First TYK2 inhibitor reaches FDA decision for psoriatic arthritis

New Capabilities

Bristol Myers Squibb's Sotyktu could open a new drug class for 1.5 million Americans with the joint disease

March 6th, 2026: FDA reaches PDUFA decision deadline

Overview

For most of the past decade, people with psoriatic arthritis who wanted a pill had one real choice: Janus kinase (JAK) inhibitors. The FDA slapped those drugs with its strongest safety warning in 2021, after a major trial linked them to higher rates of heart attacks, blood clots, cancer, and death.

On March 6, the FDA reached its decision deadline on Sotyktu (deucravacitinib), Bristol Myers Squibb's selective tyrosine kinase 2 (TYK2) inhibitor, for adults with active psoriatic arthritis. The condition causes painful joint inflammation in roughly 1.5 million Americans.
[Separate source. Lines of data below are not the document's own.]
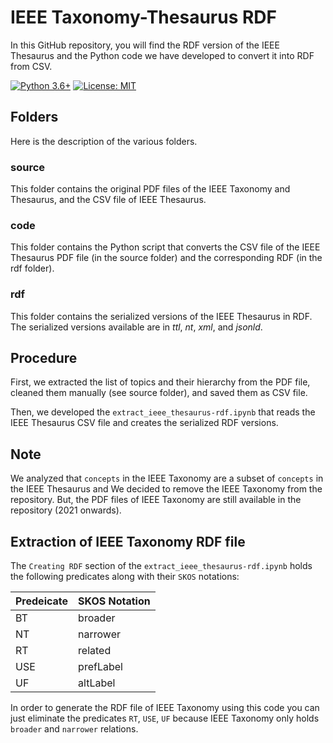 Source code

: # IEEE Taxonomy-Thesaurus RDF

In this GitHub repository, you will find the RDF version of the IEEE Thesaurus and the Python code we have developed to convert it into RDF from CSV.

[![Python 3.6+](https://img.shields.io/badge/python-3.6+-blue.svg)](https://www.python.org/downloads/release/python-360/)
[![License: MIT](https://img.shields.io/badge/License-MIT-yellow.svg)](https://opensource.org/licenses/MIT)


## Folders
Here is the description of the various folders.

### source
This folder contains the original PDF files of the IEEE Taxonomy and Thesaurus, and the CSV file of IEEE Thesaurus.

### code
This folder contains the Python script that converts the CSV file of the IEEE Thesaurus PDF file (in the source folder) and the corresponding RDF (in the rdf folder).

### rdf
This folder contains the serialized versions of the IEEE Thesaurus in RDF. The serialized versions available are in *ttl*, *nt*, *xml*, and *jsonld*.


## Procedure
First, we extracted the list of topics and their hierarchy from the PDF file, cleaned them manually (see source folder), and saved them as CSV file.

Then, we developed the ```extract_ieee_thesaurus-rdf.ipynb``` that reads the IEEE Thesaurus CSV file and creates the serialized RDF versions.

## Note
We analyzed that ```concepts``` in the IEEE Taxonomy are a subset of ```concepts``` in the IEEE Thesaurus and We decided to remove the IEEE Taxonomy from the repository. But, the PDF files of IEEE Taxonomy are still available in the repository (2021 onwards).

## Extraction of IEEE Taxonomy RDF file

The ```Creating RDF``` section of the ```extract_ieee_thesaurus-rdf.ipynb``` holds the following predicates along with their ```SKOS``` notations:

| Predeicate  | SKOS Notation |
| ----------- | -----------   |
| BT          | broader       |
| NT          | narrower      |
| RT          | related       |
| USE         | prefLabel     |
| UF          | altLabel      |

In order to generate the RDF file of IEEE Taxonomy using this code you can just eliminate the predicates ```RT```, ```USE```, ```UF``` because IEEE Taxonomy only holds ```broader``` and ```narrower``` relations.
In two large trials, about 54% of patients saw at least 20% improvement in joint symptoms at 16 weeks, compared with 34–39% on placebo; responses held through a full year.

Deucravacitinib binds to a different part of the enzyme than JAK inhibitors and avoids the off-target effects behind the FDA's 2021 warnings. If approved, Sotyktu would be the first oral option in a new drug class for psoriatic arthritis. For Bristol Myers Squibb, approval would be a critical revenue expansion — the company projects Sotyktu could eventually generate $4 billion in annual sales.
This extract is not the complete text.